De la misma manera que sus respuestas cuando se le preguntó por el apoyo de los grandes sacerdotes del neoliberalismo –Friedrich von Hayek y Milton Friedman– a la dictadura de Pinochet, rayaron en lo ridículo y en lo impresentable al desconocer la profunda relación entre la política económica del pinochetismo, sus “métodos” para imponerla una vez interrumpido violentamente el proceso democrático, y las ideas y recomendaciones de tan ilustres ideólogos.
Pero claro, Vargas, como no podía ser de otro modo, vino a hablar de literatura, a ofrecernos una clase magistral de didactismo estético combinado con una puesta en acto del verdadero espíritu democrático y libertario. Y lo hizo rodeado de sus aduladores, de aquellos que se dedican, con insistencia digna de mejor causa y con pocos éxitos por lo que se ve en lo que viene aconteciendo en nuestro continente sudamericano, a desgarrarse las vestiduras en nombre de la libertad (palabra que usan a destajo sin siquiera ruborizarse ante tanto cinismo y tanta complicidad con quienes efectivamente la mancillaron en nuestro pasado reciente). Para Vargas, como para ellos, la brutalidad del Consenso de Washington que le dio letra y recursos a la mayor política de desigualdad material que conoció la historia latinoamericana, la insistencia criminal del FMI en ofrecernos sus recetas mientras sigue desmoronándose una parte de Europa, Estados Unidos multiplica exponencialmente su déficit fiscal y se rebelan los pueblos árabes contra sus impúdicas recomendaciones que apadrinaron a los regímenes autoritarios, no merecen ni la más leve autocrítica. En nombre de la sacrosanta libertad de mercado no han hecho otra cosa que justificar las más viles formas de explotación y de saqueo, pero todo ello bien envuelto en retórica liberal y democrática.

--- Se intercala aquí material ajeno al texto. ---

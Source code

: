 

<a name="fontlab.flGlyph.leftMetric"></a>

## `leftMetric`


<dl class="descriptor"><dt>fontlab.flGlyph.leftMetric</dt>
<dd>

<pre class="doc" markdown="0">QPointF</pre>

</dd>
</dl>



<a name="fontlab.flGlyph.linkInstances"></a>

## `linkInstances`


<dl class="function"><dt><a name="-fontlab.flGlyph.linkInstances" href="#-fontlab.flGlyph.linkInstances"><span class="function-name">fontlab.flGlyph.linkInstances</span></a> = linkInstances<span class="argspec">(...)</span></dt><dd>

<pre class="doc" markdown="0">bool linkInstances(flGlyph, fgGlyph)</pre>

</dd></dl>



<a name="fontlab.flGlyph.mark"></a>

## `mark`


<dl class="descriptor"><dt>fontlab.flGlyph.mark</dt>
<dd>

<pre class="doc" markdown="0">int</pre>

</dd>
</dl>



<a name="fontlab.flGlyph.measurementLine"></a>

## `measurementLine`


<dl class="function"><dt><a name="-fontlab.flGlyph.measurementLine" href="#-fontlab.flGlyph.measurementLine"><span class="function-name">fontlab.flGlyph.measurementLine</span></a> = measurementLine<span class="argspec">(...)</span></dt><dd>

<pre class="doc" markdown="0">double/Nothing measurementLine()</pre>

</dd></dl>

Es bueno que Vargas Llosa, escritor prolífico que, como él lo ha dicho, ha sabido cobijar distintas personalidades en su larga trayectoria, se haya dedicado a hablar de literatura. Es bueno, también, que los que lo han escuchado, dentro y fuera de la Feria del Libro, no pierdan de vista de qué modo se cuela la política cuando se habla de literatura y, sobre todo, que no pierdan de vista que no alcanza con nombrar la palabra “libertad” para ser dignos de su nombre allí donde tanta hipocresía termina por convertirla en un sonido ahuecado.